■ Problem statement ■
When a line of the entries contains the word "calling", report that line.

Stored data

--- START ---

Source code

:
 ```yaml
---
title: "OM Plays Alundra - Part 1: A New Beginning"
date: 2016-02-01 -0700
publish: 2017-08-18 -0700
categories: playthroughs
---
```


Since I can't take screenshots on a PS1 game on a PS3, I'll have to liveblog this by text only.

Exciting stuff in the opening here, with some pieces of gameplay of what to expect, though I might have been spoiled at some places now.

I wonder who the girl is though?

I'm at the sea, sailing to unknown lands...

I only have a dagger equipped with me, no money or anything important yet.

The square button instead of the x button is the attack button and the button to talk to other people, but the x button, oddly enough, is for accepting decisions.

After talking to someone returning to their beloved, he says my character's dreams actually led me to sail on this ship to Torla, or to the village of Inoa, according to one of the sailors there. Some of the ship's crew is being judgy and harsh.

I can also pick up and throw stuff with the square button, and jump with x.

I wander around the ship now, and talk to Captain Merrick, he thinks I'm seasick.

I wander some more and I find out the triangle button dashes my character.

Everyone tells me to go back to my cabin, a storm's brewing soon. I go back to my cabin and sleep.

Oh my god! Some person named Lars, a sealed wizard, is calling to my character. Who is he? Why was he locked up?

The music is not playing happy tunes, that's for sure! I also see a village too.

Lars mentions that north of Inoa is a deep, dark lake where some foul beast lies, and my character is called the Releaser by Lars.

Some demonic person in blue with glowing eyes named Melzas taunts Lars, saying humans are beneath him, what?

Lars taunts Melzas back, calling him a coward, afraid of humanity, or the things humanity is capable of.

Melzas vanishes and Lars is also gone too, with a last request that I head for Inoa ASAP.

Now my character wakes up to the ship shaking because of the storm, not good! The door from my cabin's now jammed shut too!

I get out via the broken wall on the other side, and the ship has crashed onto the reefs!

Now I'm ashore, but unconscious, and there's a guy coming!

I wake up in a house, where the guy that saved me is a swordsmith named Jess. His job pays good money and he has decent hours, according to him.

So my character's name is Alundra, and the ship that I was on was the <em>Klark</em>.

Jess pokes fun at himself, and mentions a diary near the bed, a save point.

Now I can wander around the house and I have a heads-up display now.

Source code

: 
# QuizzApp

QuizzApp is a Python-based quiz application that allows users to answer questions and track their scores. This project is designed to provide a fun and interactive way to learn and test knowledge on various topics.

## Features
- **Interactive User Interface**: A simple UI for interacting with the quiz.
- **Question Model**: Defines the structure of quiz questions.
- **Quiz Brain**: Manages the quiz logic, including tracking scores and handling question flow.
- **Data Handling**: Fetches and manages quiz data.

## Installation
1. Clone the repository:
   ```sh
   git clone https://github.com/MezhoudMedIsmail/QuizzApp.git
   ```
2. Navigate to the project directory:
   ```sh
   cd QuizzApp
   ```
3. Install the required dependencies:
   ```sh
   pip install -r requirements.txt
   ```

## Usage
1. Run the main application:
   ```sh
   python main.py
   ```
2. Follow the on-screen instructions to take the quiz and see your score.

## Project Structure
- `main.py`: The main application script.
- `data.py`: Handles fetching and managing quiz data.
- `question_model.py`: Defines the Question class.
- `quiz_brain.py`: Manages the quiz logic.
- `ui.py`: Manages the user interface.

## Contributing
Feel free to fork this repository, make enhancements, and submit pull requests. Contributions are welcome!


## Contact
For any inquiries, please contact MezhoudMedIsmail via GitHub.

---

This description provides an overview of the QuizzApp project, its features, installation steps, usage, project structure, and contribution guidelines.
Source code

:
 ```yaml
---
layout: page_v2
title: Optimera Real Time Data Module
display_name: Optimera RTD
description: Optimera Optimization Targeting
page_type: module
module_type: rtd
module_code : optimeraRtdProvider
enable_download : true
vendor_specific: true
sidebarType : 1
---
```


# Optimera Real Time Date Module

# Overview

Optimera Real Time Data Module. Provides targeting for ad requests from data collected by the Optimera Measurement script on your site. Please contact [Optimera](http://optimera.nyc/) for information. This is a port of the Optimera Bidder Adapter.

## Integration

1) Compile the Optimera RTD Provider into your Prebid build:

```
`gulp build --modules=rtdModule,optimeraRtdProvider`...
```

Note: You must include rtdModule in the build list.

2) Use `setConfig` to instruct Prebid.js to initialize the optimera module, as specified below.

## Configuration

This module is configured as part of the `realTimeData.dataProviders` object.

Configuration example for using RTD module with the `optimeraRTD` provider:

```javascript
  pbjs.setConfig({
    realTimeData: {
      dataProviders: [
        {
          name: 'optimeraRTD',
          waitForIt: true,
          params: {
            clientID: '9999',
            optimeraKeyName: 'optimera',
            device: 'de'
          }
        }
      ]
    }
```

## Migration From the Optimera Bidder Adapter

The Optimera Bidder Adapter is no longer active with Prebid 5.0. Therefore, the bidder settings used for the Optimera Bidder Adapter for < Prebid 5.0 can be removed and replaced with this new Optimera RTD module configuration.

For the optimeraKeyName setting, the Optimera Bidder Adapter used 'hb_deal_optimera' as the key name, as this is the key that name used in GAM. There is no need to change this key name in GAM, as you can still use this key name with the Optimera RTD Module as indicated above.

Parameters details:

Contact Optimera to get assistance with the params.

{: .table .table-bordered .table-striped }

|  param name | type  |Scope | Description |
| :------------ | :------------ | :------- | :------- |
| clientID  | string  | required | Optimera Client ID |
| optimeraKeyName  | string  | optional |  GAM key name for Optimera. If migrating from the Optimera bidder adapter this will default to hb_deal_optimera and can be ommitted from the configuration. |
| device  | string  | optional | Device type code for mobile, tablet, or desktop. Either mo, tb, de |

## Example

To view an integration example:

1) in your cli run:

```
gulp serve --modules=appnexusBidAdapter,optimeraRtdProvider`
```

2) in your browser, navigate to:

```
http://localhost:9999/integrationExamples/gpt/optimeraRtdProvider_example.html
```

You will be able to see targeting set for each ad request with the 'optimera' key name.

--- END ---

■ Answer space ■
Oh my god! Some person named Lars, a sealed wizard, is calling to my character. Who is he? Why was he locked up?
Lars taunts Melzas back, calling him a coward, afraid of humanity, or the things humanity is capable of.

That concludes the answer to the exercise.